Faut-il se reposer après la réimplantation de l’embryon ?

Cette étape demande beaucoup de douceur. L’embryon est déposé dans l’utérus au moyen d’une sonde introduite délicatement par le col utérin. Ce geste ne fait pas mal. La femme doit être détendue afin de faciliter la manoeuvre et de limiter les contractions pouvant expulser l’oeuf vers le vagin. Après une demi-heure de repos, elle peut rentrer chez elle, mais doit éviter les efforts importants et les longs trajets en voiture.

Une aide psychologique est-elle souhaitable ?

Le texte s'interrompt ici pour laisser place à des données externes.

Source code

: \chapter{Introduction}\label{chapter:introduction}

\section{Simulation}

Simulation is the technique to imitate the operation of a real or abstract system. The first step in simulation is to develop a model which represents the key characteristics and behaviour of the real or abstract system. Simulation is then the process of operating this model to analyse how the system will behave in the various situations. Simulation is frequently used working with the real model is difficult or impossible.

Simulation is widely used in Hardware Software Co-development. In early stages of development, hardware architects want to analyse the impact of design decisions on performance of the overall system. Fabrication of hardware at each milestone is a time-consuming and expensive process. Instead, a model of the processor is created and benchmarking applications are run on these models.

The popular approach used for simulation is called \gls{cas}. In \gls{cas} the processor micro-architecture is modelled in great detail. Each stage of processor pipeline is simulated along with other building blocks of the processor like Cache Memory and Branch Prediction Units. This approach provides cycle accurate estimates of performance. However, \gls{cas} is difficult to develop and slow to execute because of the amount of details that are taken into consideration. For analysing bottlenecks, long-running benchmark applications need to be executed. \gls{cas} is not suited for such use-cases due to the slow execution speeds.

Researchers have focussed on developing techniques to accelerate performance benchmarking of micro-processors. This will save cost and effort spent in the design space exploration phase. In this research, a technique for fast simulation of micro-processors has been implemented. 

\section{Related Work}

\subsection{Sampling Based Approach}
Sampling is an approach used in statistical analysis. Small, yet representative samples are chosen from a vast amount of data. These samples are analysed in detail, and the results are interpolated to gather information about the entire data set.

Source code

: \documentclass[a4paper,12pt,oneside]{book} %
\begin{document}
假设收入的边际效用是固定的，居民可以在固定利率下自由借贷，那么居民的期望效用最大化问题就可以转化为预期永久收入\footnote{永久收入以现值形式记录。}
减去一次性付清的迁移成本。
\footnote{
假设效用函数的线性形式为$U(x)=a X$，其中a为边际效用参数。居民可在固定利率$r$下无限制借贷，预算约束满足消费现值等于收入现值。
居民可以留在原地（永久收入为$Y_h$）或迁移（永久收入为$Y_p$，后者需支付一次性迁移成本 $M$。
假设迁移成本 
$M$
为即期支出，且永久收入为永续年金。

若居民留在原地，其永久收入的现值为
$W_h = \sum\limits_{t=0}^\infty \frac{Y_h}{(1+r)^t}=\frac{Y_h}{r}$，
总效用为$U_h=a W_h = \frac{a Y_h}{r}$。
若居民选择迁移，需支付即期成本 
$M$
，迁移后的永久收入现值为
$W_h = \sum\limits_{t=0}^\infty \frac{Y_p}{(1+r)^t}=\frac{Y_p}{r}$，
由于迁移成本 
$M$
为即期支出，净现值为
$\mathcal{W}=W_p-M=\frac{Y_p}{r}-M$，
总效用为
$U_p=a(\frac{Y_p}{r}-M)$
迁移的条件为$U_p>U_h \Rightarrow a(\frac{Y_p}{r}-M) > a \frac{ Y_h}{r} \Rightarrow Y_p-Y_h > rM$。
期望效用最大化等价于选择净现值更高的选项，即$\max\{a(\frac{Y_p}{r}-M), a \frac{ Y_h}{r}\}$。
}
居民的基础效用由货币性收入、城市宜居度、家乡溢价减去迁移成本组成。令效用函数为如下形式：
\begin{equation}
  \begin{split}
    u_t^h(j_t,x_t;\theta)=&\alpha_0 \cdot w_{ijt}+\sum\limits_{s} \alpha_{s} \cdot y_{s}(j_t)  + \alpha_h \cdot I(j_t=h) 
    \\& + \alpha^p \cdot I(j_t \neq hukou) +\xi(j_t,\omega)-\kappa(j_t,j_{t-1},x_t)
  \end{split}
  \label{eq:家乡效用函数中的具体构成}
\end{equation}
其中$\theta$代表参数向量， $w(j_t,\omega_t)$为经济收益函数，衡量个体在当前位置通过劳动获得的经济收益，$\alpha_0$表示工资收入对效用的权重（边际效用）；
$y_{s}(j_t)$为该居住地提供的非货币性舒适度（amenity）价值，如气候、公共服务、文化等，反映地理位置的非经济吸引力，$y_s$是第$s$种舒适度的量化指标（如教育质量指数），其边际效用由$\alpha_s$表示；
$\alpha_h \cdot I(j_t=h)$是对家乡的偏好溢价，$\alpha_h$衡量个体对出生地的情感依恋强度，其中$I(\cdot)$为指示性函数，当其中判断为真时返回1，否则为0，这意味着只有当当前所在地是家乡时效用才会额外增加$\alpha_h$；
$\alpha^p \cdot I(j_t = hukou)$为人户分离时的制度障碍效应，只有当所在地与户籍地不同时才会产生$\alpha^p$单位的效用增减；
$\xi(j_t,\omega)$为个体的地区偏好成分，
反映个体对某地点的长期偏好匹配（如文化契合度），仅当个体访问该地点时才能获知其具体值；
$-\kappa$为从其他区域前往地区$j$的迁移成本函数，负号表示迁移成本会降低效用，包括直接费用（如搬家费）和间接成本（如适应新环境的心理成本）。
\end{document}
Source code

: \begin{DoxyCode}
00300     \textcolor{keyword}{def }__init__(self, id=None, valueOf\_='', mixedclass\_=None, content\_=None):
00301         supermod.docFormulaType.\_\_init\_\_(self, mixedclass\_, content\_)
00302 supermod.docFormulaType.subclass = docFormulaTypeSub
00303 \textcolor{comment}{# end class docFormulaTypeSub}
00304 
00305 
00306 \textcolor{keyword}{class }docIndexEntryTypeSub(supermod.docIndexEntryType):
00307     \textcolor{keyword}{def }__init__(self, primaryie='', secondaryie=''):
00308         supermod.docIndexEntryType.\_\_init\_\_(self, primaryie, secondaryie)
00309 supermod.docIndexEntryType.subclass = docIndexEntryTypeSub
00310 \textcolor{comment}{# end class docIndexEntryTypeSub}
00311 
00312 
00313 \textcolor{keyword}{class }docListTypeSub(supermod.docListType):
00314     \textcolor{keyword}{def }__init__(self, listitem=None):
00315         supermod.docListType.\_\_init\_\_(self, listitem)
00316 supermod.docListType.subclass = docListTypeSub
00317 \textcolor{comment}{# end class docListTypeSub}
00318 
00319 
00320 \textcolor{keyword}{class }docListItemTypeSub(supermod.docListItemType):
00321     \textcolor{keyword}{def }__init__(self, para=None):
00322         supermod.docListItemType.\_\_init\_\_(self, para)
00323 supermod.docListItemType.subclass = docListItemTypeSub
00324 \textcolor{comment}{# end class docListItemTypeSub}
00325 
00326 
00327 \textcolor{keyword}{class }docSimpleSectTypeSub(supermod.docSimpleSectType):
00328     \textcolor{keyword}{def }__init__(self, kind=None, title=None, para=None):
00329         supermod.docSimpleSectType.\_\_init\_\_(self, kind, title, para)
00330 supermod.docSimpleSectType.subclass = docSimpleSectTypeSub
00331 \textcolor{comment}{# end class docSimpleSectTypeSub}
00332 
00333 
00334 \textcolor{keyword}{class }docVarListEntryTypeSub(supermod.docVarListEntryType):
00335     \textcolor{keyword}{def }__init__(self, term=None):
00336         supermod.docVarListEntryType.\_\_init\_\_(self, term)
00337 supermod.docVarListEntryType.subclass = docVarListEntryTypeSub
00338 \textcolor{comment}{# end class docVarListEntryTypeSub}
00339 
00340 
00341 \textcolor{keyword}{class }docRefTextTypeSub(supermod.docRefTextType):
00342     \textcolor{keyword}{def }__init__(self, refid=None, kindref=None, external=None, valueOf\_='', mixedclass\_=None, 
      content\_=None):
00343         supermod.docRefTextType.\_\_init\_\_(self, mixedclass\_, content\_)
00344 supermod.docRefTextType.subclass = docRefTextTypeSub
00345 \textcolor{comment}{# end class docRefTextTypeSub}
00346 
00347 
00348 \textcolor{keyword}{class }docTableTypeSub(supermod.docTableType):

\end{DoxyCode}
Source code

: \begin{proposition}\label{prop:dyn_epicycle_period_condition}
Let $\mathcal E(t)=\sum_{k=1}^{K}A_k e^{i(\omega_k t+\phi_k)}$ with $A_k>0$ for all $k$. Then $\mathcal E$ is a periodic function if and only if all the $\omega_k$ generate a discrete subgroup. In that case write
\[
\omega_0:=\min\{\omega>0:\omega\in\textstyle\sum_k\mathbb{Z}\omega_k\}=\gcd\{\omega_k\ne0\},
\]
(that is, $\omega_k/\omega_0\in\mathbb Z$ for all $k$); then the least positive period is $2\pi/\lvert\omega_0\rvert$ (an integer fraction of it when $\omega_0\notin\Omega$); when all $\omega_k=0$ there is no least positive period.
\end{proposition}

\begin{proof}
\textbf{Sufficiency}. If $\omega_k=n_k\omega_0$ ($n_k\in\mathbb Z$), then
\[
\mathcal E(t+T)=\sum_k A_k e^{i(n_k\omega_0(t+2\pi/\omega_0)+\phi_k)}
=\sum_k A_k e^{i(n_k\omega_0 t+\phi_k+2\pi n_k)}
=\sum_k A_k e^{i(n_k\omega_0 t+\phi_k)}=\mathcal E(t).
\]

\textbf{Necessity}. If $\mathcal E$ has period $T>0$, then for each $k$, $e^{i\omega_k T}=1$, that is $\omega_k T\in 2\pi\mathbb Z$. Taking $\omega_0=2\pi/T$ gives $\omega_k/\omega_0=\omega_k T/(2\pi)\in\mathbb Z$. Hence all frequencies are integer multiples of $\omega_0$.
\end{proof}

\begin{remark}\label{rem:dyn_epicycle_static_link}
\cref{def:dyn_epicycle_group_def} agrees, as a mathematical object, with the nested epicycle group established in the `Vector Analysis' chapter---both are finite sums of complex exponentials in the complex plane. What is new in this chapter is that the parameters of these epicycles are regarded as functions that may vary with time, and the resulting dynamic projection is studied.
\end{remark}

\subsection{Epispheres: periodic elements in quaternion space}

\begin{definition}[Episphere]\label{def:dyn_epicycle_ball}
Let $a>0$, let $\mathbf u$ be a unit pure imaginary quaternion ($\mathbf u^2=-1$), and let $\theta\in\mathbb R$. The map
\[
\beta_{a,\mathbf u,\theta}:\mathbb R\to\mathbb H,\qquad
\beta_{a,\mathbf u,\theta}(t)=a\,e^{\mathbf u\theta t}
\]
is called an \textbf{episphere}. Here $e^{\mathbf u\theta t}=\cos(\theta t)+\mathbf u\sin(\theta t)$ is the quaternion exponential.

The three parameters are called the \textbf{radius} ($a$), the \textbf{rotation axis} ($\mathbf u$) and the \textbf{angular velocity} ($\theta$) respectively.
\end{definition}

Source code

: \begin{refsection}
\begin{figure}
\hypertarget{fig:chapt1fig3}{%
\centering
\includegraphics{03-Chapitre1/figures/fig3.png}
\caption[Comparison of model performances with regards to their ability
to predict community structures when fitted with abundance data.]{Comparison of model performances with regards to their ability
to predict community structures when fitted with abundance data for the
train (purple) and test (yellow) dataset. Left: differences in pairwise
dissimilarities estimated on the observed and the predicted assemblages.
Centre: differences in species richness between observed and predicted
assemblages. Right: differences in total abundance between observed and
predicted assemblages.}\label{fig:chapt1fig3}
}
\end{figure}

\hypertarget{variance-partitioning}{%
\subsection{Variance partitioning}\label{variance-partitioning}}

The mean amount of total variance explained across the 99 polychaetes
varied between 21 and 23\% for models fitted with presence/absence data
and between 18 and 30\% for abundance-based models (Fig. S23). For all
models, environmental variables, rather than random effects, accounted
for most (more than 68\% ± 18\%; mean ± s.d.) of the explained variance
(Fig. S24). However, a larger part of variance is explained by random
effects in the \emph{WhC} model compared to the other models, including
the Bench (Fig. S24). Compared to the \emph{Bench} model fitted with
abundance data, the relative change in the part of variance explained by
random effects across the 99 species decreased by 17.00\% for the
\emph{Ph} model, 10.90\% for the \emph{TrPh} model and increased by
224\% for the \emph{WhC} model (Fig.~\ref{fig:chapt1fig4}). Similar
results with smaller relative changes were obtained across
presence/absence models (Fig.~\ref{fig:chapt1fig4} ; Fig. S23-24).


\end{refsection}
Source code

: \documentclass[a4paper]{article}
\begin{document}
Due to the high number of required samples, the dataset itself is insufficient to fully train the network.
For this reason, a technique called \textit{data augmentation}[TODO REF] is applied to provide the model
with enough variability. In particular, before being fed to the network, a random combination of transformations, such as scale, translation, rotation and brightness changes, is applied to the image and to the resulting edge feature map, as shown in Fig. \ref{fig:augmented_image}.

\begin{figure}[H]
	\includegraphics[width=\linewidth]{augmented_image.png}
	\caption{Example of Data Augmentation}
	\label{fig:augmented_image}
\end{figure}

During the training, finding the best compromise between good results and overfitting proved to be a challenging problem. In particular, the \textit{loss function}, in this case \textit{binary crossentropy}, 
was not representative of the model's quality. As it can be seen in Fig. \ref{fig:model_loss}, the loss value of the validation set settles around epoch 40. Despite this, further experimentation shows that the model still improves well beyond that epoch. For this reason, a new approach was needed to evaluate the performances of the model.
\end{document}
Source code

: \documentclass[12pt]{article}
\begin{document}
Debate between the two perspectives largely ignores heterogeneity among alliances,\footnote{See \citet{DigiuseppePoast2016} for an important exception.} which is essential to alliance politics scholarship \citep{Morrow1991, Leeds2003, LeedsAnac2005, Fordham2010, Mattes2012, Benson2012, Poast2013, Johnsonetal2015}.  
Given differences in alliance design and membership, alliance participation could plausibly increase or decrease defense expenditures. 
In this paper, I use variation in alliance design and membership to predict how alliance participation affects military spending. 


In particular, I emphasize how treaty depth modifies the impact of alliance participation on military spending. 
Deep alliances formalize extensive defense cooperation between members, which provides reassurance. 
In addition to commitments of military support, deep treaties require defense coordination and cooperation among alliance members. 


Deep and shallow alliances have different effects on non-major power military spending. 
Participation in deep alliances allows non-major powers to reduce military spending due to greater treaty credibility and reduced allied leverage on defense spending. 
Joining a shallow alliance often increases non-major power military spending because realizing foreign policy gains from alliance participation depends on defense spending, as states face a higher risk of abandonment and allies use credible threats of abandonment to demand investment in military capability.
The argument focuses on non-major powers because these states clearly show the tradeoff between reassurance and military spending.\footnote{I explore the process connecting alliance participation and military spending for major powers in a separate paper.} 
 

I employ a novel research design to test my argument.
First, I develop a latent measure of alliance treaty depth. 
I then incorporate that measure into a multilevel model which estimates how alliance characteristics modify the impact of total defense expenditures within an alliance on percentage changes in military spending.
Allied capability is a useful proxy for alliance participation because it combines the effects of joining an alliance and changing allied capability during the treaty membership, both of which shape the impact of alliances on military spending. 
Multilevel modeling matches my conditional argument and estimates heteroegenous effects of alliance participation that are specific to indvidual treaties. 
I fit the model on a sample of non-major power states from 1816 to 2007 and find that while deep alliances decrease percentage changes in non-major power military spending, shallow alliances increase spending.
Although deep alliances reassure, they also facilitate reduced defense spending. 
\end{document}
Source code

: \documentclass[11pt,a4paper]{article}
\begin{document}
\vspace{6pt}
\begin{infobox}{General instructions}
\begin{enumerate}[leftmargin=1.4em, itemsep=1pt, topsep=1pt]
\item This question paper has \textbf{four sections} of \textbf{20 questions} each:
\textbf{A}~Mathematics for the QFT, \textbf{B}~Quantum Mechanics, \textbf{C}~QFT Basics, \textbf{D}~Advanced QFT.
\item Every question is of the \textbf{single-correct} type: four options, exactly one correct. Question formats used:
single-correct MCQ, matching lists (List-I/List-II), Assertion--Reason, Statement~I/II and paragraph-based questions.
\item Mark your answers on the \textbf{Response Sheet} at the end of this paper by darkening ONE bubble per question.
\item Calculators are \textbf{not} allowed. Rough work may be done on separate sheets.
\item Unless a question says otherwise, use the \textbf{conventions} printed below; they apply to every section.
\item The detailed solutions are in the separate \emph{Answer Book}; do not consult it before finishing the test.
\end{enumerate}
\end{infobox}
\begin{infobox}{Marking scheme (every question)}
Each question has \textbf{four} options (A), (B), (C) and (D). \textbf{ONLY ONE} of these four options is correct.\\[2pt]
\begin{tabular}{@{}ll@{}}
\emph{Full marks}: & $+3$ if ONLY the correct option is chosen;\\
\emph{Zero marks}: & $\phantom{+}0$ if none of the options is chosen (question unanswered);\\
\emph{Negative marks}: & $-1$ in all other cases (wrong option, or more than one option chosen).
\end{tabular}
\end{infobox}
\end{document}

Les contraintes du traitement, l’attente après chaque tentative, les déceptions, tout cela est difficile à supporter. Il est donc normal que le moral des couples connaisse des hauts et des bas. Un soutien psychologique est conseillé. Il peut venir de l’entourage, mais c’est l’équipe médicale qui a un rôle important à jouer. La femme, éventuellement avec son conjoint, ne doit pas hésiter à consulter un psychologue ou un psychiatre lorsqu’elle vit mal certains moments (angoisses, agressivité, déprime…). Un entretien avec un psychologue est de toute façon prévu avant certaines démarches (insémination avec sperme de donneur). Enfin, il ne faut pas hésiter à questionner l’équipe médicale en cas d’inquiétude.